4. Jessica Marx, port sampler, International Pacific Halibut Commission (IPHC). Jessica Marx is one of about a dozen IPHC port samplers in Alaska, Washington, Oregon and Canada. Formed by the United States and Canada in 1923 and government-funded, the IPHC is charged with managing the halibut fishery. The organization, which has a permanent staff of about 30 in Seattle and a budget near $11 million, sets the total allowable harvest amount for halibut in U.S. and Canadian waters each year. During the March to November halibut season, Marx gathers data from a sample of fish coming over the dock that will shape management decisions: fish length, weight and age — from recovered otoliths or ear bones. When the fishery was privatized in 1995 the total harvest amount was 37 million pounds. This year it’s
17 million.
5. Billy Sullivan, owner, Kachemak Bay Seafoods. Sullivan estimates he provided fish for 30,000 halibut meals on the Spit last year. Originally from New York, Sullivan worked summer jobs as a kid baiting gear with squid for commercial fishermen in Montauk on Long Island, who paid him $10 per tub of hooks. He started his business in 1989 after working on a 350-foot Korean factory boat that bought pollock, cod and sole in 100-ton quantities for shipping frozen to Asian markets. Using direct flights out of Anchorage, Sullivan began by shipping fresh cod to Korea. The quota system means a steady stream of fresh halibut over the Homer docks, which Sullivan provides to Spit restaurants. In comparison to other companies at the dock, his overhead is low: Sullivan hires one part-time fish cutter and maintains a forklift, brailer bag, fish totes, a tiny building in which to process fish and a fleet of two delivery bikes.

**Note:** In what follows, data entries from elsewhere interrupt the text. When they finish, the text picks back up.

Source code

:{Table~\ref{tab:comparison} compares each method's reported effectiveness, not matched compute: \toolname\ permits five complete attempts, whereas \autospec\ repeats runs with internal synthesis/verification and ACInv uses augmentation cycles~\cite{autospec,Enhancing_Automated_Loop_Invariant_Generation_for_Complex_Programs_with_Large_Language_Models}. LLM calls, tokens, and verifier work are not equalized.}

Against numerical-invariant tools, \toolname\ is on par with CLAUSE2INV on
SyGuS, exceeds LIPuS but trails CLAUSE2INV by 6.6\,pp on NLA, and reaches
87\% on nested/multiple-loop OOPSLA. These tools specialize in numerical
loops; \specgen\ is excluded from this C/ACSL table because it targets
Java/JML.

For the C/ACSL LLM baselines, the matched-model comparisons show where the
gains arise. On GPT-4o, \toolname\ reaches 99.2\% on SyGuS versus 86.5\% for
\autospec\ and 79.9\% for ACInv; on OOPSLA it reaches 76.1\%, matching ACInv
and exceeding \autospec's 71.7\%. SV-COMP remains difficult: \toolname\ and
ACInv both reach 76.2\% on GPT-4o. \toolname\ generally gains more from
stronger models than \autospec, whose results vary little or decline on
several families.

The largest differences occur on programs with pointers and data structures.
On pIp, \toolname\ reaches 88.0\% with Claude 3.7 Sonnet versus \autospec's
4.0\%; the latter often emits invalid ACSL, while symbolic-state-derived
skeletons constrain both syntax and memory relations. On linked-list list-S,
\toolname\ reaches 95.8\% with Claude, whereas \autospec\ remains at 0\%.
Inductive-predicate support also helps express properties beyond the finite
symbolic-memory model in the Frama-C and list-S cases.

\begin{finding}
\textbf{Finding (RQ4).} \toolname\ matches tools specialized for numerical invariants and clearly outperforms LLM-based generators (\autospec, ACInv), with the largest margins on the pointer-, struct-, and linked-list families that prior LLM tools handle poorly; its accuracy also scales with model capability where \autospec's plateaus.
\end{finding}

6. Johnny Kaiser, fish cutter. Kaiser has been fileting fish since he was 18 and started as a charter deckhand about two decades ago. In addition to cutting fish for Sullivan, Kaiser works as a deckhand on halibut boats. It takes him and Sullivan about an hour to filet 100 pounds of fish.

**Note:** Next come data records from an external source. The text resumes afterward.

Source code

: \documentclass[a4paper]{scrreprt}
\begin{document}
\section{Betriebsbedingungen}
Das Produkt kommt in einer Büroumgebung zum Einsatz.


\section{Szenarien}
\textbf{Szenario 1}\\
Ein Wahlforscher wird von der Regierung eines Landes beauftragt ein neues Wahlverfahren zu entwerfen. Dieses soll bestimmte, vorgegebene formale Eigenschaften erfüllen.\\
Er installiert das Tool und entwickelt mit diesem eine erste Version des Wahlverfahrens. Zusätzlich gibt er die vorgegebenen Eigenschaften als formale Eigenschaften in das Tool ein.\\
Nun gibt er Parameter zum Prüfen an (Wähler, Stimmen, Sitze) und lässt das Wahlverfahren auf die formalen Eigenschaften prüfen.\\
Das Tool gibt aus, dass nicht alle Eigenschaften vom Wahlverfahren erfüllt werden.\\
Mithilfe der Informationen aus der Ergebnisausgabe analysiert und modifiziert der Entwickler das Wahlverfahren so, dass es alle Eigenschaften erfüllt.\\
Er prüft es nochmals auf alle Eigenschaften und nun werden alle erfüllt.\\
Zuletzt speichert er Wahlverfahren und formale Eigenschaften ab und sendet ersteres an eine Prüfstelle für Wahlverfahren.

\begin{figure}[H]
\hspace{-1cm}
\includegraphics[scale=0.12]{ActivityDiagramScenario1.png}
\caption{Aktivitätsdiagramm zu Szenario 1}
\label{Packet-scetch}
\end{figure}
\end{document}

7. Harrison McHenry, owner and chef, Fresh Catch Café. Harrison McHenry and his wife Heather started Fresh Catch in 2006. He uses local seafood and produce in his cooking. The McHenrys are year-round Homer residents with their young son, Liam.

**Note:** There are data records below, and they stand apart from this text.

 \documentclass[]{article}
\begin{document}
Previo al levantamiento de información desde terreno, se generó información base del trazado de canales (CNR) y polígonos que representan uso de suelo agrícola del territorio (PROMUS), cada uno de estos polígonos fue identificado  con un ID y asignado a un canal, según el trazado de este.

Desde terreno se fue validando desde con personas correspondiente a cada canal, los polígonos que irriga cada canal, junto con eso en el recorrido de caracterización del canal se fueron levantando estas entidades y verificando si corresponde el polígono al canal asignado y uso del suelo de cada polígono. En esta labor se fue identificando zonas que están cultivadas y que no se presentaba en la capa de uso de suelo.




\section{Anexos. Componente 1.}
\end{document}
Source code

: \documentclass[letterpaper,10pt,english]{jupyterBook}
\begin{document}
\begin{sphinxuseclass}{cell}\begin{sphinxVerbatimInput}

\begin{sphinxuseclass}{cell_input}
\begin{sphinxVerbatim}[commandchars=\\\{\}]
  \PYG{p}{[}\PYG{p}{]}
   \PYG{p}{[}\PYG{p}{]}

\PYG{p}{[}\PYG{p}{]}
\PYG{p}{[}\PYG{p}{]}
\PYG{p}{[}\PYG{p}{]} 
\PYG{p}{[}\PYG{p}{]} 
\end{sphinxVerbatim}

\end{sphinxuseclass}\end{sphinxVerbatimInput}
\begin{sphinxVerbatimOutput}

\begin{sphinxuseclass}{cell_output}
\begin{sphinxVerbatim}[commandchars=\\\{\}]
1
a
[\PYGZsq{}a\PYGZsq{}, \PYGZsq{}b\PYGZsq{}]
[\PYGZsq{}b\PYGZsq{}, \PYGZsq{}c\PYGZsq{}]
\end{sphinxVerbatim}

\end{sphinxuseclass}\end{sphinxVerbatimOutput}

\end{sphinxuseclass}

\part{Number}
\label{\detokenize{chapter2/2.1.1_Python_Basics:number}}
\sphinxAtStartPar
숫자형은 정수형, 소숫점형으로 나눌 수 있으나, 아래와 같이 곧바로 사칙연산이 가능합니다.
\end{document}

8. Alexandra Guilford, Hannah Jewess and Bryan Goldstein, halibut consumers. The halibut reaches its last stop on the plates of three college students from Connecticut, Colorado and Ohio, who all ordered fish and chips. Visiting Homer for the weekend from Palmer, they’re spending the summer in Alaska working for the Anchorage-based environmental group, Alaska Center for the Environment. One thing Jewess noticed is “how people are connected to the fish out here” in Alaska. Goldstein came to Alaska once before with his college fisheries class, where part of the curriculum involved going halibut fishing. “It was cold, wet, and miserable. But it was incredible,” he said.